(Records from a dataset)
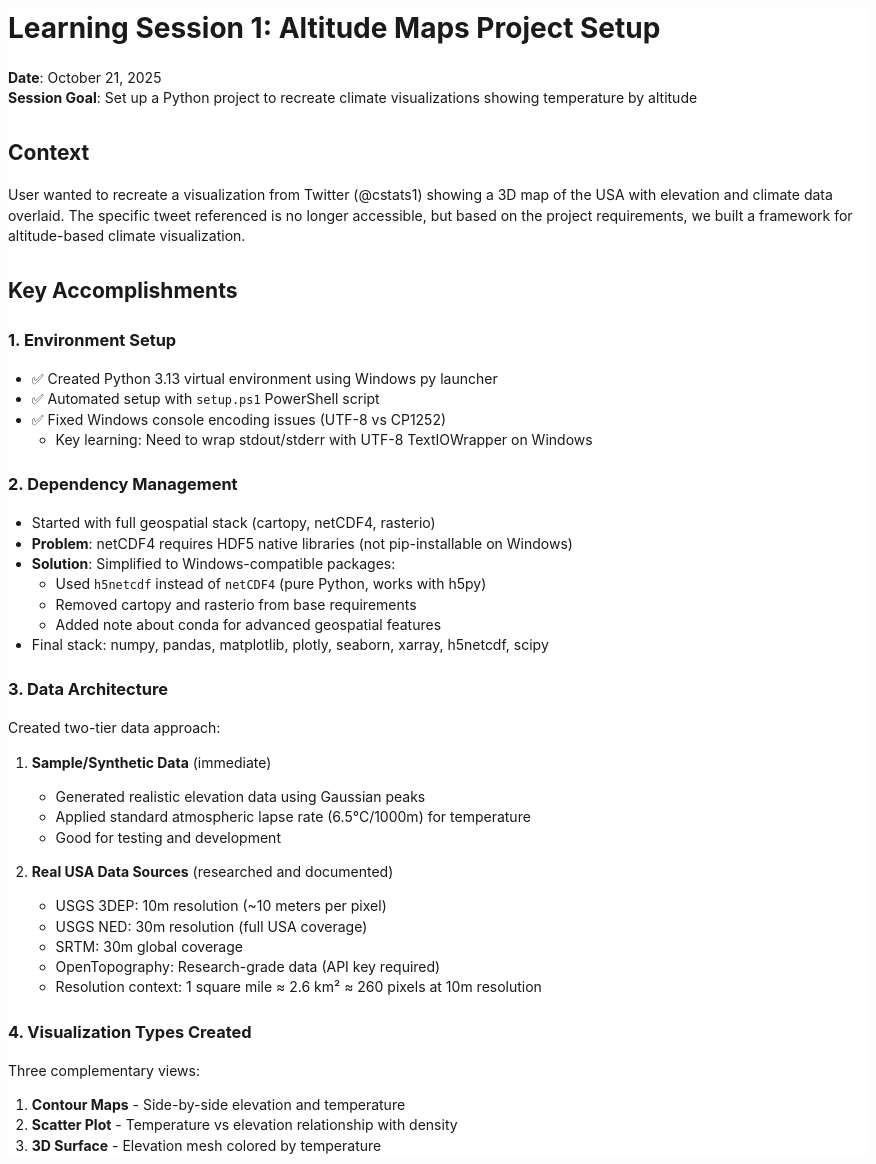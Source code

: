 # Learning Session 1: Altitude Maps Project Setup

**Date**: October 21, 2025  
**Session Goal**: Set up a Python project to recreate climate visualizations showing temperature by altitude

## Context

User wanted to recreate a visualization from Twitter (@cstats1) showing a 3D map of the USA with elevation and climate data overlaid. The specific tweet referenced is no longer accessible, but based on the project requirements, we built a framework for altitude-based climate visualization.

## Key Accomplishments

### 1. Environment Setup
- ✅ Created Python 3.13 virtual environment using Windows py launcher
- ✅ Automated setup with `setup.ps1` PowerShell script
- ✅ Fixed Windows console encoding issues (UTF-8 vs CP1252)
  - Key learning: Need to wrap stdout/stderr with UTF-8 TextIOWrapper on Windows

### 2. Dependency Management
- Started with full geospatial stack (cartopy, netCDF4, rasterio)
- **Problem**: netCDF4 requires HDF5 native libraries (not pip-installable on Windows)
- **Solution**: Simplified to Windows-compatible packages:
  - Used `h5netcdf` instead of `netCDF4` (pure Python, works with h5py)
  - Removed cartopy and rasterio from base requirements
  - Added note about conda for advanced geospatial features
- Final stack: numpy, pandas, matplotlib, plotly, seaborn, xarray, h5netcdf, scipy

### 3. Data Architecture

Created two-tier data approach:
1. **Sample/Synthetic Data** (immediate)
   - Generated realistic elevation data using Gaussian peaks
   - Applied standard atmospheric lapse rate (6.5°C/1000m) for temperature
   - Good for testing and development

2. **Real USA Data Sources** (researched and documented)
   - USGS 3DEP: 10m resolution (~10 meters per pixel)
   - USGS NED: 30m resolution (full USA coverage)
   - SRTM: 30m global coverage
   - OpenTopography: Research-grade data (API key required)
   - Resolution context: 1 square mile ≈ 2.6 km² ≈ 260 pixels at 10m resolution

### 4. Visualization Types Created

Three complementary views:
1. **Contour Maps** - Side-by-side elevation and temperature
2. **Scatter Plot** - Temperature vs elevation relationship with density
3. **3D Surface** - Elevation mesh colored by temperature
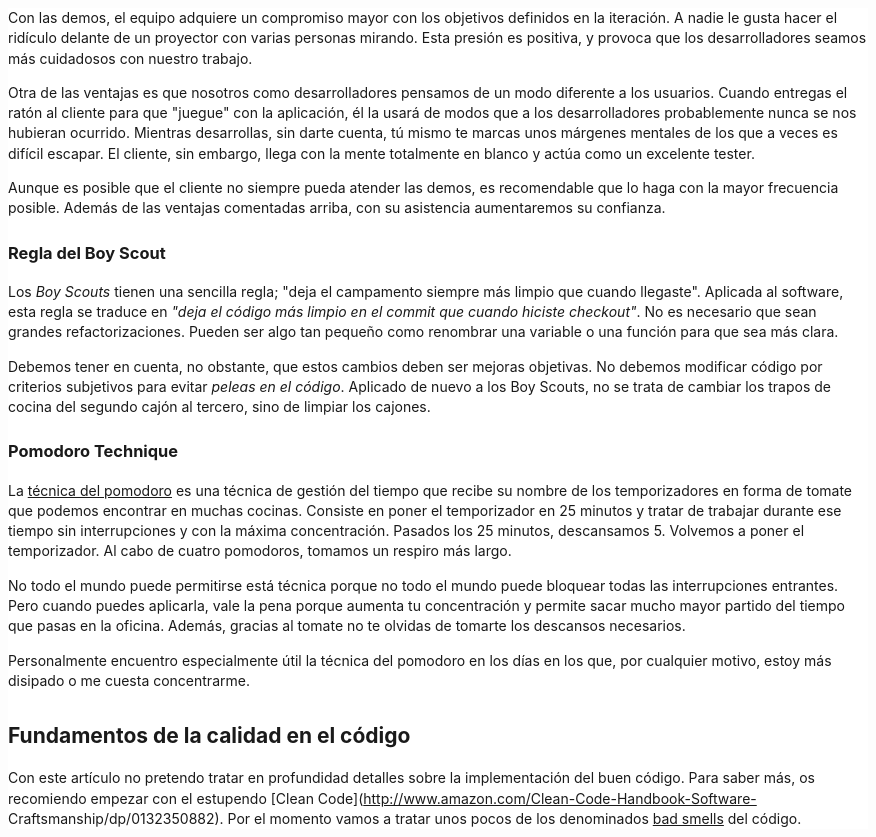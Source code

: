 Con las demos, el equipo adquiere un compromiso mayor con los objetivos
definidos en la iteración. A nadie le gusta hacer el ridículo delante de un
proyector con varias personas mirando. Esta presión es positiva, y provoca que
los desarrolladores seamos más cuidadosos con nuestro trabajo.

Otra de las ventajas es que nosotros como desarrolladores pensamos de un modo
diferente a los usuarios. Cuando entregas el ratón al cliente para que
"juegue" con la aplicación, él la usará de modos que a los desarrolladores
probablemente nunca se nos hubieran ocurrido. Mientras desarrollas, sin darte
cuenta, tú mismo te marcas unos márgenes mentales de los que a veces es
difícil escapar. El cliente, sin embargo, llega con la mente totalmente en
blanco y actúa como un excelente tester.

Aunque es posible que el cliente no siempre pueda atender las demos, es
recomendable que lo haga con la mayor frecuencia posible. Además de las
ventajas comentadas arriba, con su asistencia aumentaremos su confianza.

### Regla del Boy Scout

Los _Boy Scouts_ tienen una sencilla regla; "deja el campamento siempre más
limpio que cuando llegaste". Aplicada al software, esta regla se traduce en
_"deja el código más limpio en el commit que cuando hiciste checkout"_. No es
necesario que sean grandes refactorizaciones. Pueden ser algo tan pequeño como
renombrar una variable o una función para que sea más clara.

Debemos tener en cuenta, no obstante, que estos cambios deben ser mejoras
objetivas. No debemos modificar código por criterios subjetivos para evitar
_peleas en el código_. Aplicado de nuevo a los Boy Scouts, no se trata de
cambiar los trapos de cocina del segundo cajón al tercero, sino de limpiar los
cajones.

### Pomodoro Technique

La [técnica del pomodoro](http://www.pomodorotechnique.com/) es una técnica de
gestión del tiempo que recibe su nombre de los temporizadores en forma de
tomate que podemos encontrar en muchas cocinas. Consiste en poner el
temporizador en 25 minutos y tratar de trabajar durante ese tiempo sin
interrupciones y con la máxima concentración. Pasados los 25 minutos,
descansamos 5. Volvemos a poner el temporizador. Al cabo de cuatro pomodoros,
tomamos un respiro más largo.

No todo el mundo puede permitirse está técnica porque no todo el mundo puede
bloquear todas las interrupciones entrantes. Pero cuando puedes aplicarla,
vale la pena porque aumenta tu concentración y permite sacar mucho mayor
partido del tiempo que pasas en la oficina. Además, gracias al tomate no te
olvidas de tomarte los descansos necesarios.

Personalmente encuentro especialmente útil la técnica del pomodoro en los días
en los que, por cualquier motivo, estoy más disipado o me cuesta concentrarme.

## Fundamentos de la calidad en el código

Con este artículo no pretendo tratar en profundidad detalles sobre la
implementación del buen código. Para saber más, os recomiendo empezar con el
estupendo [Clean Code](http://www.amazon.com/Clean-Code-Handbook-Software-
Craftsmanship/dp/0132350882). Por el momento vamos a tratar unos pocos de los
denominados [bad smells](http://en.wikipedia.org/wiki/Code_smell) del código.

REQUIREMENT = This task asks for the data above repeated exactly, without a single picture.

ANSWER BOX =
Source code

: # Learning Session 1: Altitude Maps Project Setup

**Date**: October 21, 2025  
**Session Goal**: Set up a Python project to recreate climate visualizations showing temperature by altitude

## Context

User wanted to recreate a visualization from Twitter (@cstats1) showing a 3D map of the USA with elevation and climate data overlaid. The specific tweet referenced is no longer accessible, but based on the project requirements, we built a framework for altitude-based climate visualization.

## Key Accomplishments

### 1. Environment Setup
- ✅ Created Python 3.13 virtual environment using Windows py launcher
- ✅ Automated setup with `setup.ps1` PowerShell script
- ✅ Fixed Windows console encoding issues (UTF-8 vs CP1252)
  - Key learning: Need to wrap stdout/stderr with UTF-8 TextIOWrapper on Windows

### 2. Dependency Management
- Started with full geospatial stack (cartopy, netCDF4, rasterio)
- **Problem**: netCDF4 requires HDF5 native libraries (not pip-installable on Windows)
- **Solution**: Simplified to Windows-compatible packages:
  - Used `h5netcdf` instead of `netCDF4` (pure Python, works with h5py)
  - Removed cartopy and rasterio from base requirements
  - Added note about conda for advanced geospatial features
- Final stack: numpy, pandas, matplotlib, plotly, seaborn, xarray, h5netcdf, scipy

### 3. Data Architecture

Created two-tier data approach:
1. **Sample/Synthetic Data** (immediate)
   - Generated realistic elevation data using Gaussian peaks
   - Applied standard atmospheric lapse rate (6.5°C/1000m) for temperature
   - Good for testing and development

2. **Real USA Data Sources** (researched and documented)
   - USGS 3DEP: 10m resolution (~10 meters per pixel)
   - USGS NED: 30m resolution (full USA coverage)
   - SRTM: 30m global coverage
   - OpenTopography: Research-grade data (API key required)
   - Resolution context: 1 square mile ≈ 2.6 km² ≈ 260 pixels at 10m resolution

### 4. Visualization Types Created

Three complementary views:
1. **Contour Maps** - Side-by-side elevation and temperature
2. **Scatter Plot** - Temperature vs elevation relationship with density
3. **3D Surface** - Elevation mesh colored by temperature
Source code

: Con las demos, el equipo adquiere un compromiso mayor con los objetivos
definidos en la iteración. A nadie le gusta hacer el ridículo delante de un
proyector con varias personas mirando. Esta presión es positiva, y provoca que
los desarrolladores seamos más cuidadosos con nuestro trabajo.

Otra de las ventajas es que nosotros como desarrolladores pensamos de un modo
diferente a los usuarios. Cuando entregas el ratón al cliente para que
"juegue" con la aplicación, él la usará de modos que a los desarrolladores
probablemente nunca se nos hubieran ocurrido. Mientras desarrollas, sin darte
cuenta, tú mismo te marcas unos márgenes mentales de los que a veces es
difícil escapar. El cliente, sin embargo, llega con la mente totalmente en
blanco y actúa como un excelente tester.

Aunque es posible que el cliente no siempre pueda atender las demos, es
recomendable que lo haga con la mayor frecuencia posible. Además de las
ventajas comentadas arriba, con su asistencia aumentaremos su confianza.

### Regla del Boy Scout

Los _Boy Scouts_ tienen una sencilla regla; "deja el campamento siempre más
limpio que cuando llegaste". Aplicada al software, esta regla se traduce en
_"deja el código más limpio en el commit que cuando hiciste checkout"_. No es
necesario que sean grandes refactorizaciones. Pueden ser algo tan pequeño como
renombrar una variable o una función para que sea más clara.

Debemos tener en cuenta, no obstante, que estos cambios deben ser mejoras
objetivas. No debemos modificar código por criterios subjetivos para evitar
_peleas en el código_. Aplicado de nuevo a los Boy Scouts, no se trata de
cambiar los trapos de cocina del segundo cajón al tercero, sino de limpiar los
cajones.

### Pomodoro Technique

La [técnica del pomodoro](http://www.pomodorotechnique.com/) es una técnica de
gestión del tiempo que recibe su nombre de los temporizadores en forma de
tomate que podemos encontrar en muchas cocinas. Consiste en poner el
temporizador en 25 minutos y tratar de trabajar durante ese tiempo sin
interrupciones y con la máxima concentración. Pasados los 25 minutos,
descansamos 5. Volvemos a poner el temporizador. Al cabo de cuatro pomodoros,
tomamos un respiro más largo.

No todo el mundo puede permitirse está técnica porque no todo el mundo puede
bloquear todas las interrupciones entrantes. Pero cuando puedes aplicarla,
vale la pena porque aumenta tu concentración y permite sacar mucho mayor
partido del tiempo que pasas en la oficina. Además, gracias al tomate no te
olvidas de tomarte los descansos necesarios.

Personalmente encuentro especialmente útil la técnica del pomodoro en los días
en los que, por cualquier motivo, estoy más disipado o me cuesta concentrarme.

## Fundamentos de la calidad en el código

Con este artículo no pretendo tratar en profundidad detalles sobre la
implementación del buen código. Para saber más, os recomiendo empezar con el
estupendo [Clean Code](http://www.amazon.com/Clean-Code-Handbook-Software-
Craftsmanship/dp/0132350882). Por el momento vamos a tratar unos pocos de los
denominados [bad smells](http://en.wikipedia.org/wiki/Code_smell) del código.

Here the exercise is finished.